Emil Sax · 1922
Sax treats the railway not as a merely technical invention but as the decisive modern form in which transport becomes a problem of national economy and state economy at once. The work’s central move is to translate the material features of rail transport—fixed track, guided vehicles, machine traction, heavy capital requirements, network dependence—into economic and administrative categories. Technique matters because it reorganizes cost, monopoly, coordination, and public responsibility.
Die Wirtschaft geht dahin, mit dem mindesten Aufwande von Mitteln die vergleichsweise höchste Nutzwirkung zu erzielen.
English translation: Economic activity aims at achieving, with the least expenditure of means, the comparatively highest useful effect.
This maxim frames the analysis: transport is judged by comparative useful effect relative to social expenditure. The railway appears as the exemplary case because its technical form intensifies both productivity and dependence on organized control.

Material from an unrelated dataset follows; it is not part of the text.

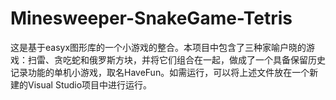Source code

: # Minesweeper-SnakeGame-Tetris
这是基于easyx图形库的一个小游戏的整合。本项目中包含了三种家喻户晓的游戏：扫雷、贪吃蛇和俄罗斯方块，并将它们组合在一起，做成了一个具备保留历史记录功能的单机小游戏，取名HaveFun。如需运行，可以将上述文件放在一个新建的Visual Studio项目中进行运行。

Die Eisenbahn stellt ein Musterbild solcher Technik dar.
English translation: The railway represents a paradigm of such technology.
The book’s structure follows from this premise. Sax first defines the railway economically, not only mechanically; then he turns to forms of administration, concession, guarantee, tariff, operating economy, renewal, finance, and the relation between railway accounts and the state budget. Private, delegated, and state administration are not treated as abstractly good or bad; each must be assessed by its institutional design, incentives, accounting discipline, and capacity to serve both traffic demand and the public interest.
A key passage concerns delegated administration and the much-criticized system of interest guarantees. Sax concedes the historical abuses associated with guarantees, especially where construction costs, capitalization, and concession terms were poorly controlled. But he refuses to turn these failures into a general argument against delegation itself. The decisive issue is not the form in name, but the safeguards surrounding it: state supervision of construction, finance, tariffs, and operation.
Die geschilderten Übelstände bei den Zinsgarantien sind also nur tatsächliche, nicht notwendige, und können somit abermals keinen Einwurf gegen die delegierte Verwaltung an sich abgeben.
English translation: The drawbacks described in connection with interest guarantees are therefore only factual, not necessary, and hence can once again provide no objection to delegated administration as such.
This sentence captures Sax’s larger method. He separates contingent maladministration from necessary economic structure. The state must neither surrender public authority to concessionaires nor assume that direct state operation automatically solves the railway problem. Railways demand a special public-economic rationality because they are at once enterprises, infrastructures, and instruments of national integration.
The later economic analysis culminates in financial administration. For Sax, railway finance cannot be reduced to annual surplus or the apparent efficiency of individual service branches. Tariffs, renewals, reserves, personnel policy, rolling stock, and organization must be integrated under a final view of capital maintenance and return. State railways therefore require a budgetary autonomy distinct from ordinary fiscal politics. Surpluses are too unstable to support permanent state expenditure, but rigidly reserving all railway gains for railway purposes can also distort tariffs and encourage waste.
His treatment of renewals shows the same prudence. Equalization and renewal funds are legitimate because railway capital wears out unevenly and must be preserved across time. Minor improvements may be charged to current receipts, but genuine extensions and increases of rolling stock should not be disguised as operating expenses. To do so is, in Sax’s sharp term,
Wirtschaftswidrigkeit
English translation: contrariety to economic principles
The concept points to one of the book’s core concerns: accounting forms must correspond to economic reality. Railway management cannot be judged by isolated ratios unless the conditions behind them are known. Betriebszahl and Reinertrag are useful only with caution, since comparisons must account for gradients, curves, climate, density and composition of traffic, wage and material prices, and business cycles. The long-run return on capital remains the stricter economic test; if a state railway earns less, the indirect public advantages must be shown, not merely assumed.
The relevance of Sax’s work lies in this disciplined mediation between infrastructure economics and public administration. He understands railways as monopolistic, capital-intensive networks whose usefulness exceeds private profit but whose public character does not abolish economic constraint. The book’s enduring contribution is its insistence that transport policy be judged neither by technical enthusiasm nor by fiscal opportunism, but by a coordinated view of social utility, institutional control, and capital-preserving administration.